Мама поехала в Джамбул на заработки, там у нее открылся голодный понос, и ее положили в больницу. Она была в критическом состоянии. В Джамбуле оказалась мамина двоюродная сестра из Ростова, они с мужем пришли в больницу и принесли маме куриный бульон, и так ее спасли.

Когда пришла весна, Дору сняли с печи – худющую, она училась ходить заново. Как она выжила, один Б-г знает. Мама говорила, что за счет невельских накоплений – была вскормлена на сметане и сливках, была круглая, как колобок. Хозяйские мальчишки выгоняли нас обоих из дома на улицу – «проветриваться». Было еще прохладно, мы мерзли, и я оберегал Дору, как мог.
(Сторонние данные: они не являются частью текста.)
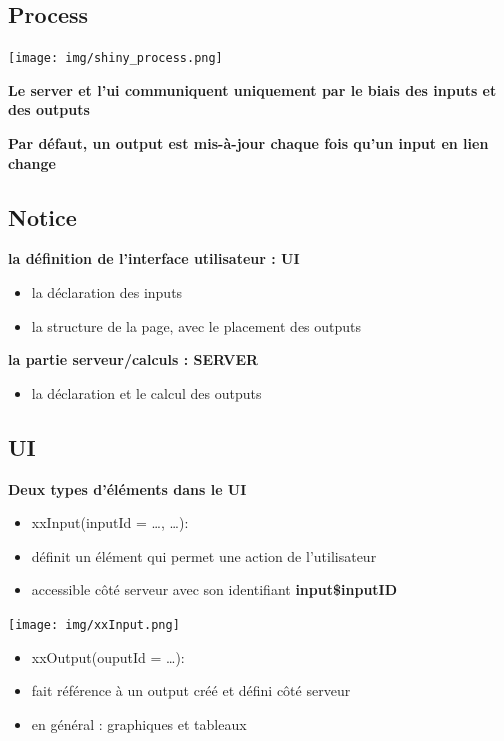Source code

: \documentclass[
]{article}
\providecommand{\tightlist}{%
  \setlength{\itemsep}{0pt}\setlength{\parskip}{0pt}}
\begin{document}
\hypertarget{process}{%
\subsection{Process}\label{process}}

\texttt{[image: img/shiny\_process.png]}

\textbf{Le server et l'ui communiquent uniquement par le biais des
inputs et des outputs}

\textbf{Par défaut, un output est mis-à-jour chaque fois qu'un input en
lien change}

\hypertarget{notice}{%
\subsection{Notice}\label{notice}}

\textbf{la définition de l'interface utilisateur : UI}

\begin{itemize}
\tightlist
\item
  la déclaration des inputs
\item
  la structure de la page, avec le placement des outputs
\end{itemize}

\textbf{la partie serveur/calculs : SERVER}

\begin{itemize}
\tightlist
\item
  la déclaration et le calcul des outputs
\end{itemize}

\hypertarget{ui}{%
\subsection{UI}\label{ui}}

\textbf{Deux types d'éléments dans le UI}

\begin{itemize}
\item
  xxInput(inputId = \ldots, \ldots):
\item
  définit un élément qui permet une action de l'utilisateur
\item
  accessible côté serveur avec son identifiant \textbf{input\$inputID}
\end{itemize}

\texttt{[image: img/xxInput.png]}

\begin{itemize}
\item
  xxOutput(ouputId = \ldots):
\item
  fait référence à un output créé et défini côté serveur
\item
  en général : graphiques et tableaux
\end{itemize}
\end{document}
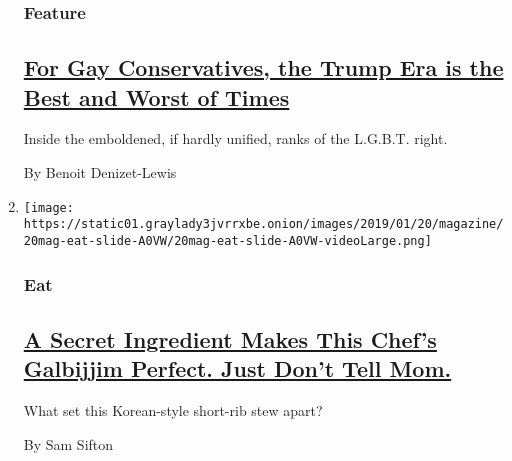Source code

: \begin{enumerate}
  \hypertarget{feature-1}{%
  \subsubsection{Feature}\label{feature-1}}

  \hypertarget{for-gay-conservatives-the-trump-era-is-the-best-and-worst-of-times}{%
  \subsection{\texorpdfstring{\href{/2019/01/11/magazine/gay-conservative-trump-era.html}{For
  Gay Conservatives, the Trump Era is the Best and Worst of
  Times}}{For Gay Conservatives, the Trump Era is the Best and Worst of Times}}\label{for-gay-conservatives-the-trump-era-is-the-best-and-worst-of-times}}

  Inside the emboldened, if hardly unified, ranks of the L.G.B.T. right.

  By Benoit Denizet-Lewis
\item
  \texttt{[image: https://static01.graylady3jvrrxbe.onion/images/2019/01/20/magazine/20mag-eat-slide-A0VW/20mag-eat-slide-A0VW-videoLarge.png]}

  \hypertarget{eat}{%
  \subsubsection{Eat}\label{eat}}

  \hypertarget{a-secret-ingredient-makes-this-chefs-galbijjim-perfect-just-dont-tell-mom}{%
  \subsection{\texorpdfstring{\href{/2019/01/16/magazine/galbijjim-korean-stew-recipe.html}{A
  Secret Ingredient Makes This Chef's Galbijjim Perfect. Just Don't Tell
  Mom.}}{A Secret Ingredient Makes This Chef's Galbijjim Perfect. Just Don't Tell Mom.}}\label{a-secret-ingredient-makes-this-chefs-galbijjim-perfect-just-dont-tell-mom}}

  What set this Korean-style short-rib stew apart?

  By Sam Sifton
\end{enumerate}

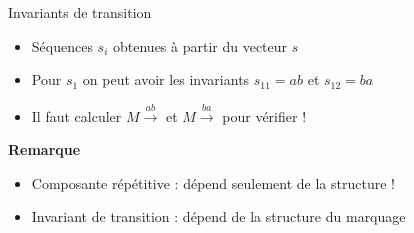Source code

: \documentclass[compress]{beamer}
\begin{document}
\begin{frame}{Invariants de transition}
\begin{itemize}
\item Séquences $s_i$ obtenues à partir du vecteur $s$
\item Pour $s_1$ on peut avoir les invariants $s_{11} = ab$ et $s_{12} = ba$
\item Il faut calculer $M \stackrel{ab}{\longrightarrow}$ et $M \stackrel{ba}{\longrightarrow}$ pour vérifier !
\end{itemize}  
{\bf Remarque} 
\begin{itemize}
\item Composante répétitive : dépend seulement de la structure !
\item Invariant de transition : dépend de la structure  du  marquage
\end{itemize}
\end{frame}
\end{document}
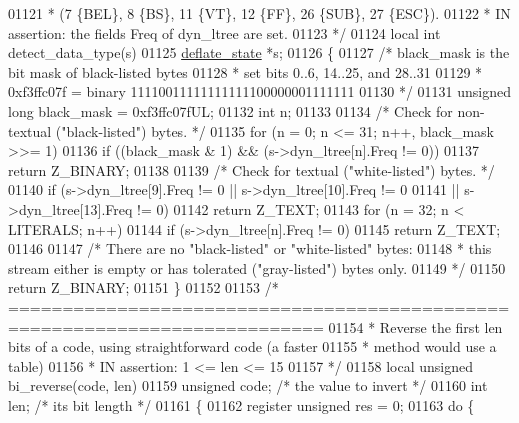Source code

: \begin{DoxyCode}
{{{{{{{{{{{{{{{{{{{{{{{{01121 \textcolor{comment}{ *   (7 \{BEL\}, 8 \{BS\}, 11 \{VT\}, 12 \{FF\}, 26 \{SUB\}, 27 \{ESC\}).}
01122 \textcolor{comment}{ * IN assertion: the fields Freq of dyn\_ltree are set.}
01123 \textcolor{comment}{ */}
01124 local \textcolor{keywordtype}{int} detect\_data\_type(s)
01125     \hyperlink{structinternal__state}{deflate\_state} *s;
01126 \{
01127     \textcolor{comment}{/* black\_mask is the bit mask of black-listed bytes}
01128 \textcolor{comment}{     * set bits 0..6, 14..25, and 28..31}
01129 \textcolor{comment}{     * 0xf3ffc07f = binary 11110011111111111100000001111111}
01130 \textcolor{comment}{     */}
01131     \textcolor{keywordtype}{unsigned} \textcolor{keywordtype}{long} black\_mask = 0xf3ffc07fUL;
01132     \textcolor{keywordtype}{int} n;
01133 
01134     \textcolor{comment}{/* Check for non-textual ("black-listed") bytes. */}
01135     \textcolor{keywordflow}{for} (n = 0; n <= 31; n++, black\_mask >>= 1)
01136         \textcolor{keywordflow}{if} ((black\_mask & 1) && (s->dyn\_ltree[n].Freq != 0))
01137             \textcolor{keywordflow}{return} Z\_BINARY;
01138 
01139     \textcolor{comment}{/* Check for textual ("white-listed") bytes. */}
01140     \textcolor{keywordflow}{if} (s->dyn\_ltree[9].Freq != 0 || s->dyn\_ltree[10].Freq != 0
01141             || s->dyn\_ltree[13].Freq != 0)
01142         \textcolor{keywordflow}{return} Z\_TEXT;
01143     \textcolor{keywordflow}{for} (n = 32; n < LITERALS; n++)
01144         \textcolor{keywordflow}{if} (s->dyn\_ltree[n].Freq != 0)
01145             \textcolor{keywordflow}{return} Z\_TEXT;
01146 
01147     \textcolor{comment}{/* There are no "black-listed" or "white-listed" bytes:}
01148 \textcolor{comment}{     * this stream either is empty or has tolerated ("gray-listed") bytes only.}
01149 \textcolor{comment}{     */}
01150     \textcolor{keywordflow}{return} Z\_BINARY;
01151 \}
01152 
01153 \textcolor{comment}{/* ===========================================================================}
01154 \textcolor{comment}{ * Reverse the first len bits of a code, using straightforward code (a faster}
01155 \textcolor{comment}{ * method would use a table)}
01156 \textcolor{comment}{ * IN assertion: 1 <= len <= 15}
01157 \textcolor{comment}{ */}
01158 local \textcolor{keywordtype}{unsigned} bi\_reverse(code, len)
01159     \textcolor{keywordtype}{unsigned} code; \textcolor{comment}{/* the value to invert */}
01160     \textcolor{keywordtype}{int} len;       \textcolor{comment}{/* its bit length */}
01161 \{
01162     \textcolor{keyword}{register} \textcolor{keywordtype}{unsigned} res = 0;
01163     \textcolor{keywordflow}{do} \{
}}}}}}}}}}}}}}}}}}}}}}}}
\end{DoxyCode}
Борю призвали в армию, он был в Туркменистане, в учебной части. Там еду готовили на хлопковом масле, он ее есть не мог и в столовую не ходил. У Бори был больной желудок, и его комиссовали, однако через какое-то время опять призвали. Медкомиссия забраковала, а военком сказал: пойдет! Шел 1942 год. Мы редко получали от него письма, Боря не любил писать, и мы очень волновались. В последнем письме он написал, что ранен выше левого глаза и в плечо. Только спустя почти три года мы получили извещение о том, что он пропал без вести в апреле 1945 года. Я после войны был в Подольске, в архиве МО, там сказали, что о рядовом и сержантском составе у них сведений нет.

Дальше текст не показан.